(Provided data Opens)

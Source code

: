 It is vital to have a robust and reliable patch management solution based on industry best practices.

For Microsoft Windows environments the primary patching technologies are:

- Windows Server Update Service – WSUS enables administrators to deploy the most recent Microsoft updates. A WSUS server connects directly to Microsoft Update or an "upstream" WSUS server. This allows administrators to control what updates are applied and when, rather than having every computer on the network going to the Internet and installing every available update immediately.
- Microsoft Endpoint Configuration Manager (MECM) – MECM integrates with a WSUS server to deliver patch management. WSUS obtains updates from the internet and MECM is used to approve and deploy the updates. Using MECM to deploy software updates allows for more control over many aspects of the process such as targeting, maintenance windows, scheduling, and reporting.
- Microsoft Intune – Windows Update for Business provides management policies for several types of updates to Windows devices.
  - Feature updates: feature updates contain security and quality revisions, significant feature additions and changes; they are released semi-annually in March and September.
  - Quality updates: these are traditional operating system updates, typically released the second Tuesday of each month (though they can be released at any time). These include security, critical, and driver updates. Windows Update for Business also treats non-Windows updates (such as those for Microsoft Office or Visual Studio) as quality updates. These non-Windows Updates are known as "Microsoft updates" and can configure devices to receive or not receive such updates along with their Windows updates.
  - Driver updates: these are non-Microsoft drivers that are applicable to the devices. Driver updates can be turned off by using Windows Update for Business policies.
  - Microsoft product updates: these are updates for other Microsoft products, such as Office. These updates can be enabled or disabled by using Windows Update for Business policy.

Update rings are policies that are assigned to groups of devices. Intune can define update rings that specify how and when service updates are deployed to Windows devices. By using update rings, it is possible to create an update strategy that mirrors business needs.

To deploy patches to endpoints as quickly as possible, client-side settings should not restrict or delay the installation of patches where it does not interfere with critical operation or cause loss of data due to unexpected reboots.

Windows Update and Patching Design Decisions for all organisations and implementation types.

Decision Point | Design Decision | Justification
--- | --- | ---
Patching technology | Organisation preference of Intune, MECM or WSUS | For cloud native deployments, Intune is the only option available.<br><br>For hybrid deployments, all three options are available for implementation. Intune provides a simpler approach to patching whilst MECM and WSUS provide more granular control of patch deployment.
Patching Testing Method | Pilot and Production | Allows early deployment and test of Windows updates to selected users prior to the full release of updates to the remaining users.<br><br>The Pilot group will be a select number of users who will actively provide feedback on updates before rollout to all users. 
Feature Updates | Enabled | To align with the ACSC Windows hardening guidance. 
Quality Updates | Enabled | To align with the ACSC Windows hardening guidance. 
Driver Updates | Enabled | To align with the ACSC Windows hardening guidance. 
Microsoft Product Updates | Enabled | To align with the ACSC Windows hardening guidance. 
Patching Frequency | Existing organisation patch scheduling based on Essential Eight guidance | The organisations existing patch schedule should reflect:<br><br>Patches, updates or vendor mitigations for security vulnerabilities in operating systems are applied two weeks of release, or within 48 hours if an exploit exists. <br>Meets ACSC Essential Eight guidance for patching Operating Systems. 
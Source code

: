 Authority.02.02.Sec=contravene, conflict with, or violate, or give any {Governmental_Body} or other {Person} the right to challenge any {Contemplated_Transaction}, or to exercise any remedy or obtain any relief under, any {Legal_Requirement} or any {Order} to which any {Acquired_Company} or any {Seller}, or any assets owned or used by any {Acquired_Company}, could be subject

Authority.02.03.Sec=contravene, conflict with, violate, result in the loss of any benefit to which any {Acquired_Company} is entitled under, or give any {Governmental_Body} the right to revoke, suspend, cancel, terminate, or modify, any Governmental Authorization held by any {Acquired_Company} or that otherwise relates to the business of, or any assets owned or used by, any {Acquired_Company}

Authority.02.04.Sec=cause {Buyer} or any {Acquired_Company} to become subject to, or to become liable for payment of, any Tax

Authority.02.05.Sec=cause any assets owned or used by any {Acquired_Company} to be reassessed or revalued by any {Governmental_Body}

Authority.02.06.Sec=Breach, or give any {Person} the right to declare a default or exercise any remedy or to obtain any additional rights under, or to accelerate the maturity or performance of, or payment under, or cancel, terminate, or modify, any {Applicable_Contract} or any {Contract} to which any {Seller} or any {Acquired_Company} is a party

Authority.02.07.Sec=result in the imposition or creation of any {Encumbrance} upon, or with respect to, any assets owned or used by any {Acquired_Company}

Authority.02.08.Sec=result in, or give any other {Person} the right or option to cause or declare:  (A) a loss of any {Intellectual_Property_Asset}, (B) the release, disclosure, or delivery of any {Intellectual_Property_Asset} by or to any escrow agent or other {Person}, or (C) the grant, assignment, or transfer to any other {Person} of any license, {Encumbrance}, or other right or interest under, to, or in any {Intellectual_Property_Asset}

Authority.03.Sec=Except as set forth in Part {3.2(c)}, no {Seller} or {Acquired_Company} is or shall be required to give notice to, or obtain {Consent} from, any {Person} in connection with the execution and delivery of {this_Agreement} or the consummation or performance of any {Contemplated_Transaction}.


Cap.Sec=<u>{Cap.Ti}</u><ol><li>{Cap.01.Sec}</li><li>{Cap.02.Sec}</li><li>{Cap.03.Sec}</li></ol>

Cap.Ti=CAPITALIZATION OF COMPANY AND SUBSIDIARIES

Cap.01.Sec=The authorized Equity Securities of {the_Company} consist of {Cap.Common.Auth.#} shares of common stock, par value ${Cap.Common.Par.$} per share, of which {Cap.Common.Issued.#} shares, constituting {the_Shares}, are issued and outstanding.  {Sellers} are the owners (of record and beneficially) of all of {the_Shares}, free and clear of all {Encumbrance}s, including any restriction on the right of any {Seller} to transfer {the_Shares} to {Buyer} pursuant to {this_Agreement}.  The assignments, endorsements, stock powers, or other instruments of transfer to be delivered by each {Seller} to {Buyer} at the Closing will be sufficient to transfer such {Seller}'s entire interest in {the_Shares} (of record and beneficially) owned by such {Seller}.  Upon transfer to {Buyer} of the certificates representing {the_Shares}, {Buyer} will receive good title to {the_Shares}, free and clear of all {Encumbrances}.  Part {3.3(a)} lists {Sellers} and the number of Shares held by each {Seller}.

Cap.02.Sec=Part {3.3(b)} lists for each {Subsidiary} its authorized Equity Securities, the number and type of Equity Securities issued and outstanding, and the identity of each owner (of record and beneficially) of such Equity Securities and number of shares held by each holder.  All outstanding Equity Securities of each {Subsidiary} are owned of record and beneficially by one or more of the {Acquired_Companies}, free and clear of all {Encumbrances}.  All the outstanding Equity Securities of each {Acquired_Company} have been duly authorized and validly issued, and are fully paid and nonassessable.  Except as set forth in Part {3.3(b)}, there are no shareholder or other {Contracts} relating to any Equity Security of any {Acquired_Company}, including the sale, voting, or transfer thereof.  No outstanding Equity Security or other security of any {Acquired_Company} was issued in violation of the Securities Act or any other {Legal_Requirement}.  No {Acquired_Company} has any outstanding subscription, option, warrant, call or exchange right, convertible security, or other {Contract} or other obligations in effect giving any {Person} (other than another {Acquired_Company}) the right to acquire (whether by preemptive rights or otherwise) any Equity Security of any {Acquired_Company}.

(Provided data Closes)

Please return the records above in their exact form.

• Written solution
Source code

: It is vital to have a robust and reliable patch management solution based on industry best practices.

For Microsoft Windows environments the primary patching technologies are:

- Windows Server Update Service – WSUS enables administrators to deploy the most recent Microsoft updates. A WSUS server connects directly to Microsoft Update or an "upstream" WSUS server. This allows administrators to control what updates are applied and when, rather than having every computer on the network going to the Internet and installing every available update immediately.
- Microsoft Endpoint Configuration Manager (MECM) – MECM integrates with a WSUS server to deliver patch management. WSUS obtains updates from the internet and MECM is used to approve and deploy the updates. Using MECM to deploy software updates allows for more control over many aspects of the process such as targeting, maintenance windows, scheduling, and reporting.
- Microsoft Intune – Windows Update for Business provides management policies for several types of updates to Windows devices.
  - Feature updates: feature updates contain security and quality revisions, significant feature additions and changes; they are released semi-annually in March and September.
  - Quality updates: these are traditional operating system updates, typically released the second Tuesday of each month (though they can be released at any time). These include security, critical, and driver updates. Windows Update for Business also treats non-Windows updates (such as those for Microsoft Office or Visual Studio) as quality updates. These non-Windows Updates are known as "Microsoft updates" and can configure devices to receive or not receive such updates along with their Windows updates.
  - Driver updates: these are non-Microsoft drivers that are applicable to the devices. Driver updates can be turned off by using Windows Update for Business policies.
  - Microsoft product updates: these are updates for other Microsoft products, such as Office. These updates can be enabled or disabled by using Windows Update for Business policy.

Update rings are policies that are assigned to groups of devices. Intune can define update rings that specify how and when service updates are deployed to Windows devices. By using update rings, it is possible to create an update strategy that mirrors business needs.

To deploy patches to endpoints as quickly as possible, client-side settings should not restrict or delay the installation of patches where it does not interfere with critical operation or cause loss of data due to unexpected reboots.

Windows Update and Patching Design Decisions for all organisations and implementation types.

Decision Point | Design Decision | Justification
--- | --- | ---
Patching technology | Organisation preference of Intune, MECM or WSUS | For cloud native deployments, Intune is the only option available.<br><br>For hybrid deployments, all three options are available for implementation. Intune provides a simpler approach to patching whilst MECM and WSUS provide more granular control of patch deployment.
Patching Testing Method | Pilot and Production | Allows early deployment and test of Windows updates to selected users prior to the full release of updates to the remaining users.<br><br>The Pilot group will be a select number of users who will actively provide feedback on updates before rollout to all users. 
Feature Updates | Enabled | To align with the ACSC Windows hardening guidance. 
Quality Updates | Enabled | To align with the ACSC Windows hardening guidance. 
Driver Updates | Enabled | To align with the ACSC Windows hardening guidance. 
Microsoft Product Updates | Enabled | To align with the ACSC Windows hardening guidance. 
Patching Frequency | Existing organisation patch scheduling based on Essential Eight guidance | The organisations existing patch schedule should reflect:<br><br>Patches, updates or vendor mitigations for security vulnerabilities in operating systems are applied two weeks of release, or within 48 hours if an exploit exists. <br>Meets ACSC Essential Eight guidance for patching Operating Systems. 
Source code

: Authority.02.02.Sec=contravene, conflict with, or violate, or give any {Governmental_Body} or other {Person} the right to challenge any {Contemplated_Transaction}, or to exercise any remedy or obtain any relief under, any {Legal_Requirement} or any {Order} to which any {Acquired_Company} or any {Seller}, or any assets owned or used by any {Acquired_Company}, could be subject

Authority.02.03.Sec=contravene, conflict with, violate, result in the loss of any benefit to which any {Acquired_Company} is entitled under, or give any {Governmental_Body} the right to revoke, suspend, cancel, terminate, or modify, any Governmental Authorization held by any {Acquired_Company} or that otherwise relates to the business of, or any assets owned or used by, any {Acquired_Company}

Authority.02.04.Sec=cause {Buyer} or any {Acquired_Company} to become subject to, or to become liable for payment of, any Tax

Authority.02.05.Sec=cause any assets owned or used by any {Acquired_Company} to be reassessed or revalued by any {Governmental_Body}

Authority.02.06.Sec=Breach, or give any {Person} the right to declare a default or exercise any remedy or to obtain any additional rights under, or to accelerate the maturity or performance of, or payment under, or cancel, terminate, or modify, any {Applicable_Contract} or any {Contract} to which any {Seller} or any {Acquired_Company} is a party

Authority.02.07.Sec=result in the imposition or creation of any {Encumbrance} upon, or with respect to, any assets owned or used by any {Acquired_Company}

Authority.02.08.Sec=result in, or give any other {Person} the right or option to cause or declare:  (A) a loss of any {Intellectual_Property_Asset}, (B) the release, disclosure, or delivery of any {Intellectual_Property_Asset} by or to any escrow agent or other {Person}, or (C) the grant, assignment, or transfer to any other {Person} of any license, {Encumbrance}, or other right or interest under, to, or in any {Intellectual_Property_Asset}

Authority.03.Sec=Except as set forth in Part {3.2(c)}, no {Seller} or {Acquired_Company} is or shall be required to give notice to, or obtain {Consent} from, any {Person} in connection with the execution and delivery of {this_Agreement} or the consummation or performance of any {Contemplated_Transaction}.


Cap.Sec=<u>{Cap.Ti}</u><ol><li>{Cap.01.Sec}</li><li>{Cap.02.Sec}</li><li>{Cap.03.Sec}</li></ol>

Cap.Ti=CAPITALIZATION OF COMPANY AND SUBSIDIARIES

Cap.01.Sec=The authorized Equity Securities of {the_Company} consist of {Cap.Common.Auth.#} shares of common stock, par value ${Cap.Common.Par.$} per share, of which {Cap.Common.Issued.#} shares, constituting {the_Shares}, are issued and outstanding.  {Sellers} are the owners (of record and beneficially) of all of {the_Shares}, free and clear of all {Encumbrance}s, including any restriction on the right of any {Seller} to transfer {the_Shares} to {Buyer} pursuant to {this_Agreement}.  The assignments, endorsements, stock powers, or other instruments of transfer to be delivered by each {Seller} to {Buyer} at the Closing will be sufficient to transfer such {Seller}'s entire interest in {the_Shares} (of record and beneficially) owned by such {Seller}.  Upon transfer to {Buyer} of the certificates representing {the_Shares}, {Buyer} will receive good title to {the_Shares}, free and clear of all {Encumbrances}.  Part {3.3(a)} lists {Sellers} and the number of Shares held by each {Seller}.

Cap.02.Sec=Part {3.3(b)} lists for each {Subsidiary} its authorized Equity Securities, the number and type of Equity Securities issued and outstanding, and the identity of each owner (of record and beneficially) of such Equity Securities and number of shares held by each holder.  All outstanding Equity Securities of each {Subsidiary} are owned of record and beneficially by one or more of the {Acquired_Companies}, free and clear of all {Encumbrances}.  All the outstanding Equity Securities of each {Acquired_Company} have been duly authorized and validly issued, and are fully paid and nonassessable.  Except as set forth in Part {3.3(b)}, there are no shareholder or other {Contracts} relating to any Equity Security of any {Acquired_Company}, including the sale, voting, or transfer thereof.  No outstanding Equity Security or other security of any {Acquired_Company} was issued in violation of the Securities Act or any other {Legal_Requirement}.  No {Acquired_Company} has any outstanding subscription, option, warrant, call or exchange right, convertible security, or other {Contract} or other obligations in effect giving any {Person} (other than another {Acquired_Company}) the right to acquire (whether by preemptive rights or otherwise) any Equity Security of any {Acquired_Company}.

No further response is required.